The RCN would persuade us that nurses care about patients and managers do not. The RCN tell us their members are poorly paid, and ignore the fact that nurses, compared to any other work group, have enjoyed the largest percentage increase in earnings since 1971, at more than 120 per cent in real terms. The RCN demanded, and got, an independent pay review body, and now they don't like the results.

Thanks to the former Tory leadship hopeful, John Redwood, managers are characterised as men in grey suits, ignoring the fact that it is their Technicolor vision that keeps the NHS in the black.
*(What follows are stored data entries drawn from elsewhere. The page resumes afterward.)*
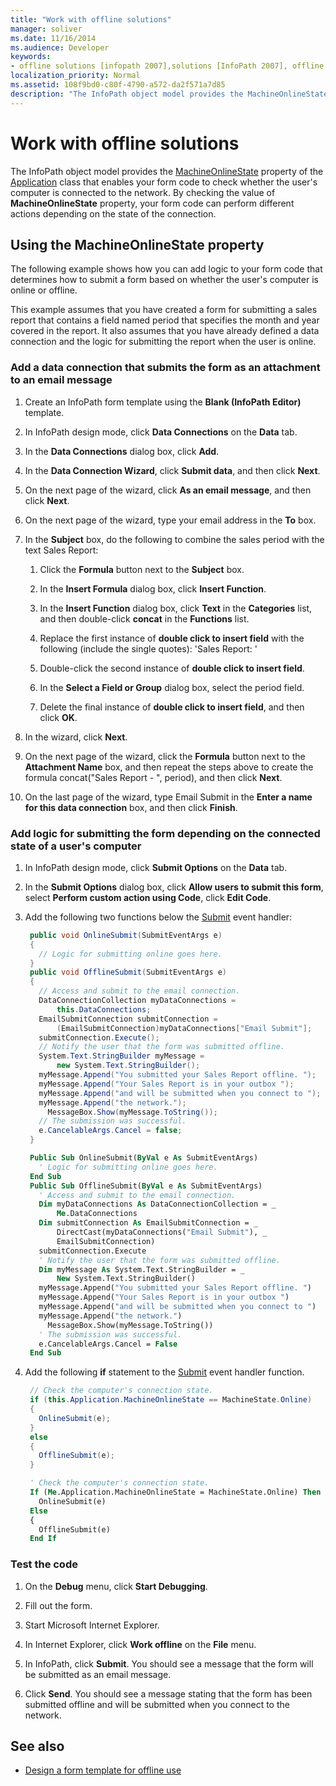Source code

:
 ```yaml
---
title: "Work with offline solutions"
manager: soliver
ms.date: 11/16/2014
ms.audience: Developer
keywords:
- offline solutions [infopath 2007],solutions [InfoPath 2007], offline,InfoPath 2007, offline solutions
localization_priority: Normal
ms.assetid: 108f9bd0-c80f-4790-a572-da2f571a7d85
description: "The InfoPath object model provides the MachineOnlineState property of the Application class that enables your form code to check whether the user's computer is connected to the network. By checking the value of MachineOnlineState property, your form code can perform different actions depending on the state of the connection."
---
```


# Work with offline solutions

The InfoPath object model provides the [MachineOnlineState](https://msdn.microsoft.com/library/Microsoft.Office.InfoPath.Application.MachineOnlineState.aspx) property of the [Application](https://msdn.microsoft.com/library/Microsoft.Office.InfoPath.Application.aspx) class that enables your form code to check whether the user's computer is connected to the network. By checking the value of **MachineOnlineState** property, your form code can perform different actions depending on the state of the connection. 
  
## Using the MachineOnlineState property

The following example shows how you can add logic to your form code that determines how to submit a form based on whether the user's computer is online or offline.
  
This example assumes that you have created a form for submitting a sales report that contains a field named period that specifies the month and year covered in the report. It also assumes that you have already defined a data connection and the logic for submitting the report when the user is online. 
  
### Add a data connection that submits the form as an attachment to an email message

1. Create an InfoPath form template using the **Blank (InfoPath Editor)** template. 
    
2. In InfoPath design mode, click **Data Connections** on the **Data** tab. 
    
3. In the **Data Connections** dialog box, click **Add**.
    
4. In the **Data Connection Wizard**, click **Submit data**, and then click **Next**.
    
5. On the next page of the wizard, click **As an email message**, and then click **Next**.
    
6. On the next page of the wizard, type your email address in the **To** box. 
    
7. In the **Subject** box, do the following to combine the sales period with the text Sales Report: 
    
   1. Click the **Formula** button next to the **Subject** box. 
      
   2. In the **Insert Formula** dialog box, click **Insert Function**.
      
   3. In the **Insert Function** dialog box, click **Text** in the **Categories** list, and then double-click **concat** in the **Functions** list. 
      
   4. Replace the first instance of **double click to insert field** with the following (include the single quotes): 'Sales Report: ' 
      
   5. Double-click the second instance of **double click to insert field**.
      
   6. In the **Select a Field or Group** dialog box, select the period field. 
      
   7. Delete the final instance of **double click to insert field**, and then click **OK**.
    
8. In the wizard, click **Next**.
    
9. On the next page of the wizard, click the **Formula** button next to the **Attachment Name** box, and then repeat the steps above to create the formula concat("Sales Report - ", period), and then click **Next**.
    
10. On the last page of the wizard, type Email Submit in the **Enter a name for this data connection** box, and then click **Finish**.
    
### Add logic for submitting the form depending on the connected state of a user's computer

1. In InfoPath design mode, click **Submit Options** on the **Data** tab. 
    
2. In the **Submit Options** dialog box, click **Allow users to submit this form**, select **Perform custom action using Code**, click **Edit Code**.
    
3. Add the following two functions below the [Submit](https://msdn.microsoft.com/library/Microsoft.Office.InfoPath.FormEvents.Submit.aspx) event handler: 
    
   ```cs
    public void OnlineSubmit(SubmitEventArgs e)
    {
      // Logic for submitting online goes here.
    }
    public void OfflineSubmit(SubmitEventArgs e)
    {
      // Access and submit to the email connection.
      DataConnectionCollection myDataConnections =
          this.DataConnections;
      EmailSubmitConnection submitConnection =
          (EmailSubmitConnection)myDataConnections["Email Submit"];
      submitConnection.Execute();
      // Notify the user that the form was submitted offline.
      System.Text.StringBuilder myMessage = 
          new System.Text.StringBuilder();
      myMessage.Append("You submitted your Sales Report offline. ");
      myMessage.Append("Your Sales Report is in your outbox ");
      myMessage.Append("and will be submitted when you connect to ");
      myMessage.Append("the network.");
        MessageBox.Show(myMessage.ToString());
      // The submission was successful.
      e.CancelableArgs.Cancel = false;
    }
   ```

   ```vb
    Public Sub OnlineSubmit(ByVal e As SubmitEventArgs)
      ' Logic for submitting online goes here.
    End Sub
    Public Sub OfflineSubmit(ByVal e As SubmitEventArgs)
      ' Access and submit to the email connection.
      Dim myDataConnections As DataConnectionCollection = _
          Me.DataConnections
      Dim submitConnection As EmailSubmitConnection = _
          DirectCast(myDataConnections("Email Submit"), _
          EmailSubmitConnection)
      submitConnection.Execute
      ' Notify the user that the form was submitted offline.
      Dim myMessage As System.Text.StringBuilder = _
          New System.Text.StringBuilder()
      myMessage.Append("You submitted your Sales Report offline. ")
      myMessage.Append("Your Sales Report is in your outbox ")
      myMessage.Append("and will be submitted when you connect to ")
      myMessage.Append("the network.")
        MessageBox.Show(myMessage.ToString())
      ' The submission was successful.
      e.CancelableArgs.Cancel = False
    End Sub
   ```

4. Add the following **if** statement to the [Submit](https://msdn.microsoft.com/library/Microsoft.Office.InfoPath.FormEvents.Submit.aspx) event handler function. 
    
   ```cs
    // Check the computer's connection state.
    if (this.Application.MachineOnlineState == MachineState.Online)
    {
      OnlineSubmit(e);
    }
    else
    {
      OfflineSubmit(e);
    }
   ```

   ```vb
    ' Check the computer's connection state.
    If (Me.Application.MachineOnlineState = MachineState.Online) Then
      OnlineSubmit(e)
    Else
    {
      OfflineSubmit(e)
    End If
   ```

### Test the code

1. On the **Debug** menu, click **Start Debugging**.
    
2. Fill out the form.
    
3. Start Microsoft Internet Explorer.
    
4. In Internet Explorer, click **Work offline** on the **File** menu. 
    
5. In InfoPath, click **Submit**. You should see a message that the form will be submitted as an email message.
    
6. Click **Send**. You should see a message stating that the form has been submitted offline and will be submitted when you connect to the network.
    
## See also

- [Design a form template for offline use](http://office.microsoft.com/en-us/infopath/HA102117391033.aspx?pid=CH100341121033)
Thanks to party conference rhetoric and a cheap round of applause, the Health Secretary, Stephen Dorrell, has made NHS managers a soft target for cost-cutting, ignoring the fact that in most towns the biggest employer and the most complex business will be the local hospital.

The hospital boss will have responsibility for 3,000 staff, a budget of around pounds 90m and the progress and treatment of hundreds of thousands of patients. He, or she, will work 11 hours a day with evening and week- end meetings thrown in for good measure. Were this work done in the private sector, the salary would be more like pounds 120,000; in the NHS it is merely pounds 65,000.

Managers' contracts of employment, calling for performance, productivity, hours of work "commensurate with requirements", are short term and subject to termination on the flimsiest of grounds. Managers have never gone on strike, threatened to strike or organised themselves into a trades union.

Nurses are the opposite. The RCN has ditched its "no-strike policy" and last year threatened to withdraw co- operation, plunging the NHS into industrial-relations chaos, terrorising vulnerable patients. Nurses' contracts of employment are enshrined in binding national agreements that give cradle- to-grave protection. The RCN has seen to it that performance and productivity are words no nurse ever need worry about. It threatened a strike last year if any hospital trust had the temerity to try to attach performance strings to nurses' pay settlement.

Who are the angels? Is it the nurses who manipulate public opinion and weak politicians with threats, rhetoric and intimidation, or is the real spirit of public service in the hearts and minds of managers who make a creaking nationalised industry work for lower wages than they are worth and more grief than they deserve.

The writer is an associate at the Centre for Health Services Management, University of Nottingham.